--- THE RECORDS Enclosed Below ---

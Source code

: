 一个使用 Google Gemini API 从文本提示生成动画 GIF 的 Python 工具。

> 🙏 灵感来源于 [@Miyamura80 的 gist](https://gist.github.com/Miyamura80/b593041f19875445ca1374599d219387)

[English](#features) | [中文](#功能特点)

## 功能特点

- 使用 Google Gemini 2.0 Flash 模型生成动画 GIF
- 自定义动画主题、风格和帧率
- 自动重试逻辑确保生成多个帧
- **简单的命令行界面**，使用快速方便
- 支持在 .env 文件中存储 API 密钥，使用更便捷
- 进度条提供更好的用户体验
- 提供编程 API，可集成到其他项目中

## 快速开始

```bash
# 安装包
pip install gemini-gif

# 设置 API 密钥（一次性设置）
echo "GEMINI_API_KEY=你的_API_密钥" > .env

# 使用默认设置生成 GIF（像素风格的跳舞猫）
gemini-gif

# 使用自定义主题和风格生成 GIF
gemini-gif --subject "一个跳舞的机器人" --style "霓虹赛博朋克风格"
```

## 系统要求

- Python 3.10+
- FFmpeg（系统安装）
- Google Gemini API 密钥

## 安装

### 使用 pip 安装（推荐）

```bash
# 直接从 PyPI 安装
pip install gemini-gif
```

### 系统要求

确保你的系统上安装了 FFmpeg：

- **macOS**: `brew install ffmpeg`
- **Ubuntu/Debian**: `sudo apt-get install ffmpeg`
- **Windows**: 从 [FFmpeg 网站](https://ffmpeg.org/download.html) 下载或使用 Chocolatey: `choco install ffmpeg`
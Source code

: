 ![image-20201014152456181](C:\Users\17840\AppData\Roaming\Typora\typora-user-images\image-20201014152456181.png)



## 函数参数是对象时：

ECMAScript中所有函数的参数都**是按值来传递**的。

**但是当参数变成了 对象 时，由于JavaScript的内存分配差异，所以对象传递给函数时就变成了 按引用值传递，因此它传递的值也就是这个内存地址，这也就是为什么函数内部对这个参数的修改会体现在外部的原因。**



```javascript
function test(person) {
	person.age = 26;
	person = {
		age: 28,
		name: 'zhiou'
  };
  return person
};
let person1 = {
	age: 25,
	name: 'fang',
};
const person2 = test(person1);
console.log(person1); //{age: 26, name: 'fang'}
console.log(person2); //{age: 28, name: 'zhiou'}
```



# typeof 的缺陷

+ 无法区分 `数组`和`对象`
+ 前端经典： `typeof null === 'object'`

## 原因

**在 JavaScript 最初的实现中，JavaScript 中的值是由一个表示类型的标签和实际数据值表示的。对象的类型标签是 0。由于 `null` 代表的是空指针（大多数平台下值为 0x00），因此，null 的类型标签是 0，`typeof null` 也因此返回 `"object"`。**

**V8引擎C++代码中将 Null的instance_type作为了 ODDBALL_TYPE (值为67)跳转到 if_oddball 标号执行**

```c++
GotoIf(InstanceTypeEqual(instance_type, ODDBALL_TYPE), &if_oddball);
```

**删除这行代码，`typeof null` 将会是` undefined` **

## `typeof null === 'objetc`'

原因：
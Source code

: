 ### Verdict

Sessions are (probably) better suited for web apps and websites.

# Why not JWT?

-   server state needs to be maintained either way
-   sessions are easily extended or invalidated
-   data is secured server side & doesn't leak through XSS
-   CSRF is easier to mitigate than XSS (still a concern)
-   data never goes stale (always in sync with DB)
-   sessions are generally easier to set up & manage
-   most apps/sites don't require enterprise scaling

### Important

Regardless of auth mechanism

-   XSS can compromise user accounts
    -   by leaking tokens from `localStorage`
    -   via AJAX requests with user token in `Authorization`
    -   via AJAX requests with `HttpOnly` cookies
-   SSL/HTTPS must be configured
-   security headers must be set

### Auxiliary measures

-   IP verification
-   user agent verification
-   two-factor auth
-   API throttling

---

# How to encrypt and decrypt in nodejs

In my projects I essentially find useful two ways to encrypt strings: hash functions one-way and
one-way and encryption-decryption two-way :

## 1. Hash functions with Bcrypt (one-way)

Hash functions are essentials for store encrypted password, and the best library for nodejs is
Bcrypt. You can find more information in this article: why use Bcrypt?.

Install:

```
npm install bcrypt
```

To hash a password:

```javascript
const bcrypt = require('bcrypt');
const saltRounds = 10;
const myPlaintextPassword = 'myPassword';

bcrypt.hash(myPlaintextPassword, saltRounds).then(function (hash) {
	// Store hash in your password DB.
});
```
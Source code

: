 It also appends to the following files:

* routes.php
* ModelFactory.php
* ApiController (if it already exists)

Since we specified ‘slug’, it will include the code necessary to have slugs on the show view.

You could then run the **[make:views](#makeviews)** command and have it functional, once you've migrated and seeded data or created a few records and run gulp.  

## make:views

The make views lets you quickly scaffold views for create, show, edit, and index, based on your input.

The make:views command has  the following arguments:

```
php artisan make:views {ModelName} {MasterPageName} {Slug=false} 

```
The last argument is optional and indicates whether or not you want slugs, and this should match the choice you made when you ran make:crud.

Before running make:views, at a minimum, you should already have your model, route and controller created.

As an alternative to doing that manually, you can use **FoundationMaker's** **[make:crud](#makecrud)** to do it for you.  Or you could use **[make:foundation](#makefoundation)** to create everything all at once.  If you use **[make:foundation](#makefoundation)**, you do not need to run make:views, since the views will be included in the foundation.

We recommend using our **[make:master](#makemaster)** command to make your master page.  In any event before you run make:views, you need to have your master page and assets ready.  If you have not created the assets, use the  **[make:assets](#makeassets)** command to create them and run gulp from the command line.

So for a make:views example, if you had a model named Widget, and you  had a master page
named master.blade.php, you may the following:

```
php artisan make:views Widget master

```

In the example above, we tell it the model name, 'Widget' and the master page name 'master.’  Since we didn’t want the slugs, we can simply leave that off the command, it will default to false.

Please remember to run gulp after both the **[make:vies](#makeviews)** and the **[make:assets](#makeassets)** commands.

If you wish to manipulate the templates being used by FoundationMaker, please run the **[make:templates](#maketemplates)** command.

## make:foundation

--- End of Enclosed THE RECORDS ---

• _PROMPT_:
In the records above, how many lines contain the word "Widget"? Give the number alone.

• _COMPLETED TASK_:
3